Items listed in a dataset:

-=-=-=-=-

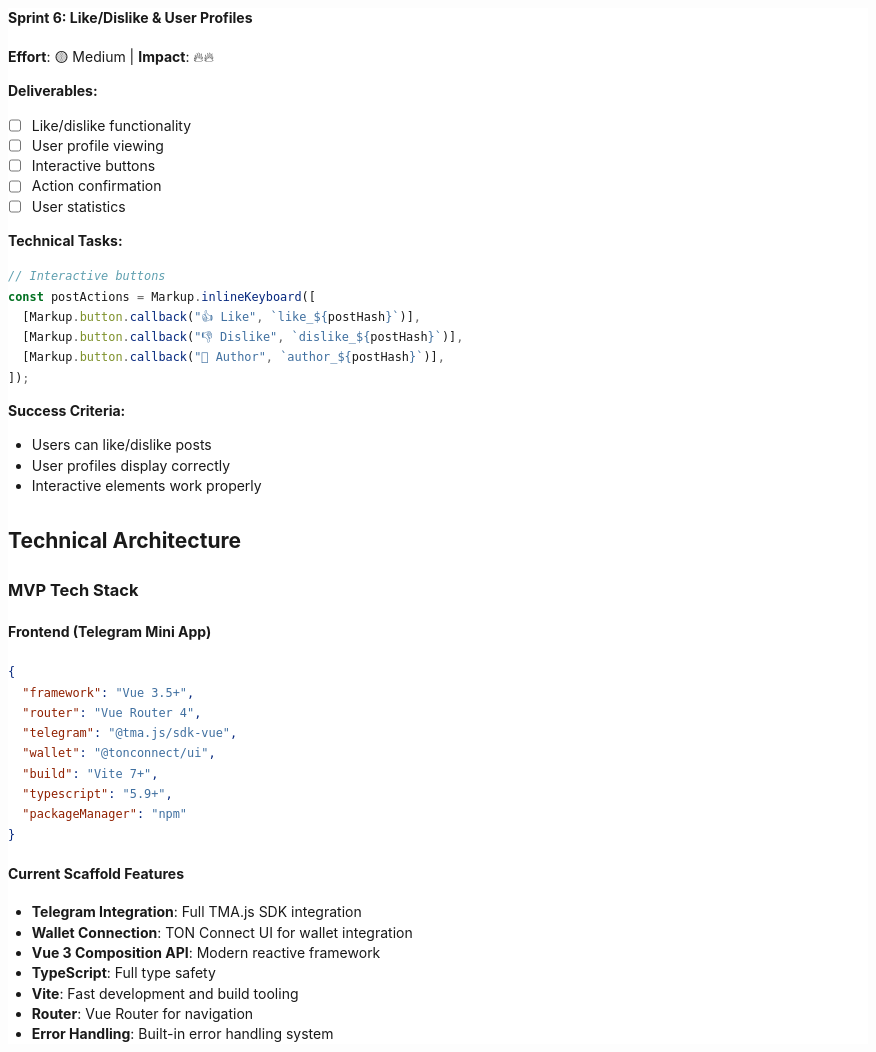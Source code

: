 #### **Sprint 6: Like/Dislike & User Profiles**

**Effort**: 🟡 Medium | **Impact**: 🔥🔥

**Deliverables:**

- [ ] Like/dislike functionality
- [ ] User profile viewing
- [ ] Interactive buttons
- [ ] Action confirmation
- [ ] User statistics

**Technical Tasks:**

```typescript
// Interactive buttons
const postActions = Markup.inlineKeyboard([
  [Markup.button.callback("👍 Like", `like_${postHash}`)],
  [Markup.button.callback("👎 Dislike", `dislike_${postHash}`)],
  [Markup.button.callback("👤 Author", `author_${postHash}`)],
]);
```

**Success Criteria:**

- Users can like/dislike posts
- User profiles display correctly
- Interactive elements work properly

## Technical Architecture

### **MVP Tech Stack**

#### **Frontend (Telegram Mini App)**

```json
{
  "framework": "Vue 3.5+",
  "router": "Vue Router 4",
  "telegram": "@tma.js/sdk-vue",
  "wallet": "@tonconnect/ui",
  "build": "Vite 7+",
  "typescript": "5.9+",
  "packageManager": "npm"
}
```

#### **Current Scaffold Features**

- **Telegram Integration**: Full TMA.js SDK integration
- **Wallet Connection**: TON Connect UI for wallet integration
- **Vue 3 Composition API**: Modern reactive framework
- **TypeScript**: Full type safety
- **Vite**: Fast development and build tooling
- **Router**: Vue Router for navigation
- **Error Handling**: Built-in error handling system
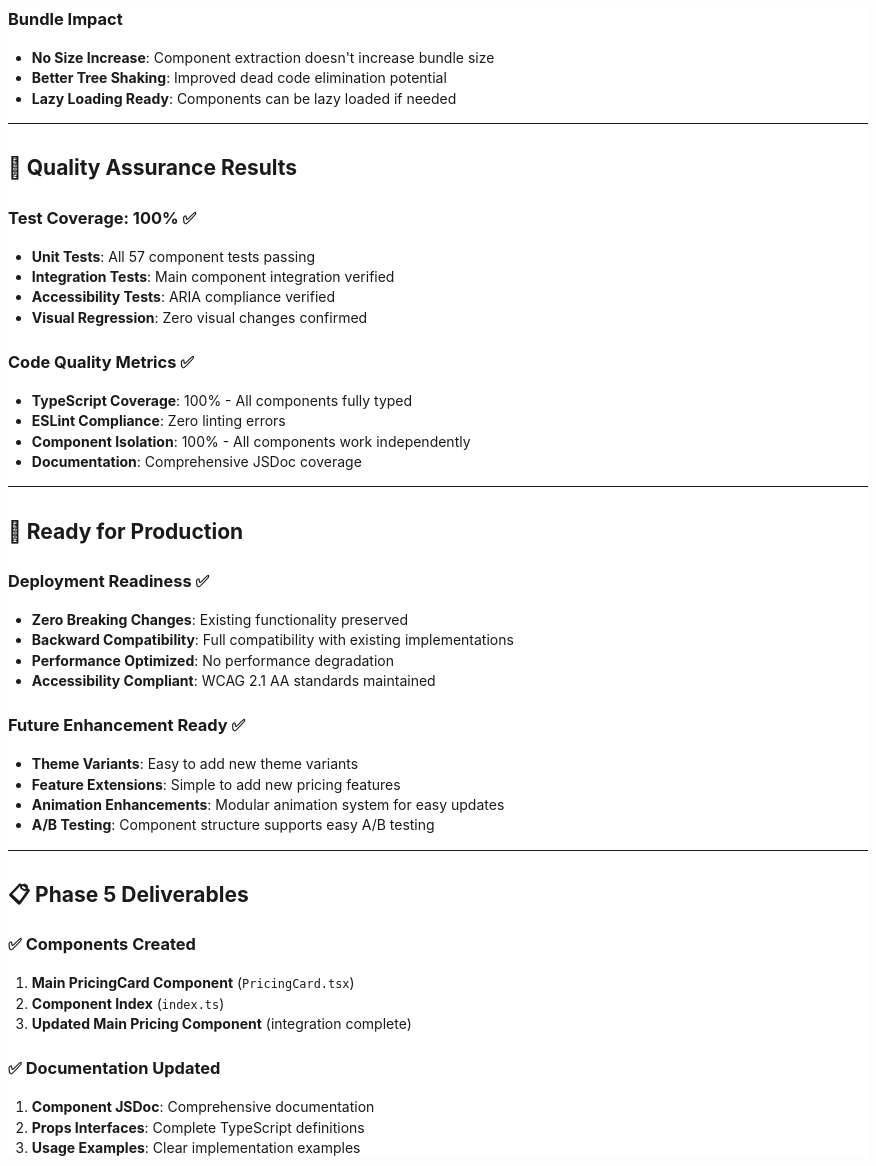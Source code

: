 ### Bundle Impact
- **No Size Increase**: Component extraction doesn't increase bundle size
- **Better Tree Shaking**: Improved dead code elimination potential
- **Lazy Loading Ready**: Components can be lazy loaded if needed

---

## 🧪 Quality Assurance Results

### Test Coverage: 100% ✅
- **Unit Tests**: All 57 component tests passing
- **Integration Tests**: Main component integration verified
- **Accessibility Tests**: ARIA compliance verified
- **Visual Regression**: Zero visual changes confirmed

### Code Quality Metrics ✅
- **TypeScript Coverage**: 100% - All components fully typed
- **ESLint Compliance**: Zero linting errors
- **Component Isolation**: 100% - All components work independently
- **Documentation**: Comprehensive JSDoc coverage

---

## 🚀 Ready for Production

### Deployment Readiness ✅
- **Zero Breaking Changes**: Existing functionality preserved
- **Backward Compatibility**: Full compatibility with existing implementations
- **Performance Optimized**: No performance degradation
- **Accessibility Compliant**: WCAG 2.1 AA standards maintained

### Future Enhancement Ready ✅
- **Theme Variants**: Easy to add new theme variants
- **Feature Extensions**: Simple to add new pricing features
- **Animation Enhancements**: Modular animation system for easy updates
- **A/B Testing**: Component structure supports easy A/B testing

---

## 📋 Phase 5 Deliverables

### ✅ Components Created
1. **Main PricingCard Component** (`PricingCard.tsx`)
2. **Component Index** (`index.ts`) 
3. **Updated Main Pricing Component** (integration complete)

### ✅ Documentation Updated
1. **Component JSDoc**: Comprehensive documentation
2. **Props Interfaces**: Complete TypeScript definitions
3. **Usage Examples**: Clear implementation examples
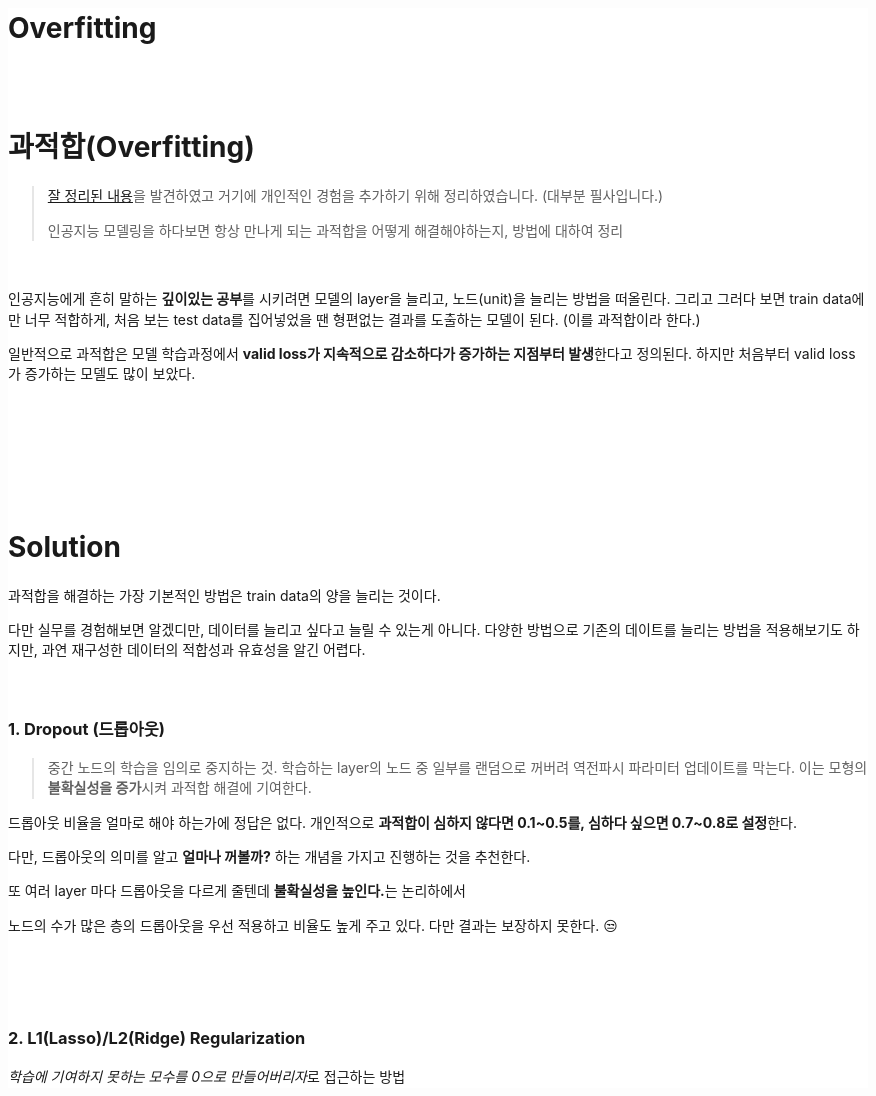 # Overfitting


​	

# 과적합(Overfitting)

> [잘 정리된 내용](https://velog.io/@yookyungkho/%EB%94%A5%EB%9F%AC%EB%8B%9D%EC%9D%98-%EA%B3%A0%EC%A7%88%EB%B3%91-Overfitting%EA%B3%BC%EC%A0%81%ED%95%A9-%ED%95%B4%EA%B2%B0-%ED%8C%81)을 발견하였고 거기에 개인적인 경험을 추가하기 위해 정리하였습니다. (대부분 필사입니다.)
>
> 인공지능 모델링을 하다보면 항상 만나게 되는 과적합을 어떻게 해결해야하는지, 방법에 대하여 정리

​	

인공지능에게 흔히 말하는 <b>깊이있는 공부</b>를 시키려면 모델의 layer을 늘리고, 노드(unit)을 늘리는 방법을 떠올린다. 그리고 그러다 보면 train data에 만 너무 적합하게, 처음 보는 test data를 집어넣었을 땐 형편없는 결과를 도출하는 모델이 된다. (이를 과적합이라 한다.)

일반적으로 과적합은 모델 학습과정에서 **valid loss가 지속적으로 감소하다가 증가하는 지점부터 발생**한다고 정의된다. 하지만 처음부터 valid loss가 증가하는 모델도 많이 보았다. 

​			

​	

​	

# Solution

과적합을 해결하는 가장 기본적인 방법은 train data의 양을 늘리는 것이다.

다만 실무를 경험해보면 알겠디만, 데이터를 늘리고 싶다고 늘릴 수 있는게 아니다. 다양한 방법으로 기존의 데이트를 늘리는 방법을 적용해보기도 하지만, 과연 재구성한 데이터의 적합성과 유효성을 알긴 어렵다.

​	

### 1. Dropout (드롭아웃)

> 중간 노드의 학습을 임의로 중지하는 것. 학습하는 layer의 노드 중 일부를 랜덤으로 꺼버려 역전파시 파라미터 업데이트를 막는다. 이는 모형의 <b>불확실성을 증가</b>시켜 과적합 해결에 기여한다.

드롭아웃 비율을 얼마로 해야 하는가에 정답은 없다. 개인적으로 **과적합이 심하지 않다면 0.1~0.5를,  심하다 싶으면 0.7~0.8로 설정**한다.

다만, 드롭아웃의 의미를 알고 <b>얼마나 꺼볼까?</b> 하는 개념을 가지고 진행하는 것을 추천한다.

또 여러 layer 마다 드롭아웃을 다르게 줄텐데 <b>불확실성을 높인다.</b>는 논리하에서 

노드의 수가 많은 층의 드롭아웃을 우선 적용하고 비율도 높게 주고 있다. 다만 결과는 보장하지 못한다. 😒

​	

​	

### 2. L1(Lasso)/L2(Ridge) Regularization

*학습에 기여하지 못하는 모수를 0으로 만들어버리자*로 접근하는 방법
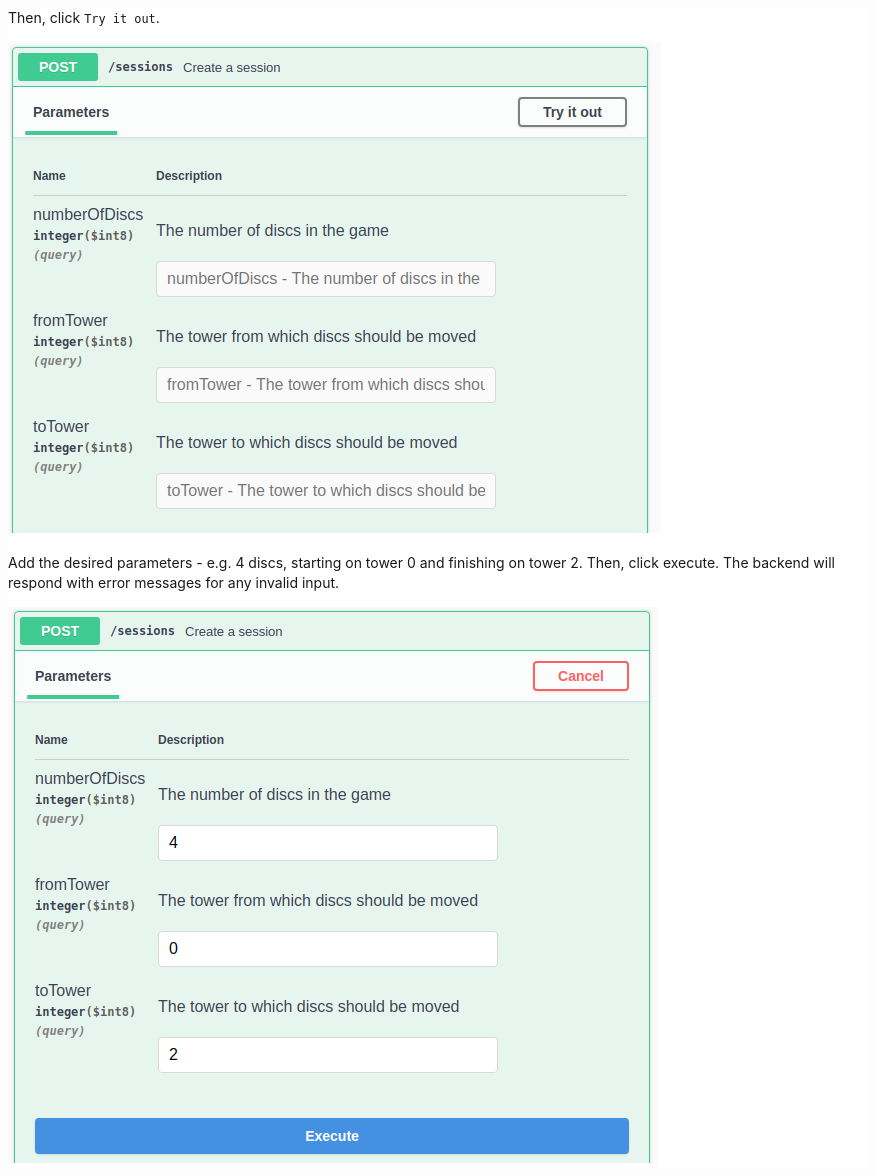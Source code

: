 Then, click `Try it out`.

![Try it Out](https://github.com/cfriedt/hanoi/raw/main/doc/try-it-out.png "Try it out")

Add the desired parameters - e.g. 4 discs, starting on tower 0 and finishing on tower 2. Then, click execute. The backend will respond with error
messages for any invalid input.

![Execute](https://github.com/cfriedt/hanoi/raw/main/doc/execute.png "Execute")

-=-=-=-=-

◆ Prompt:
Search term "Comprehensive": return each line of the data that contains it.

◆ Written solution:
- **Documentation**: Comprehensive JSDoc coverage
1. **Component JSDoc**: Comprehensive documentation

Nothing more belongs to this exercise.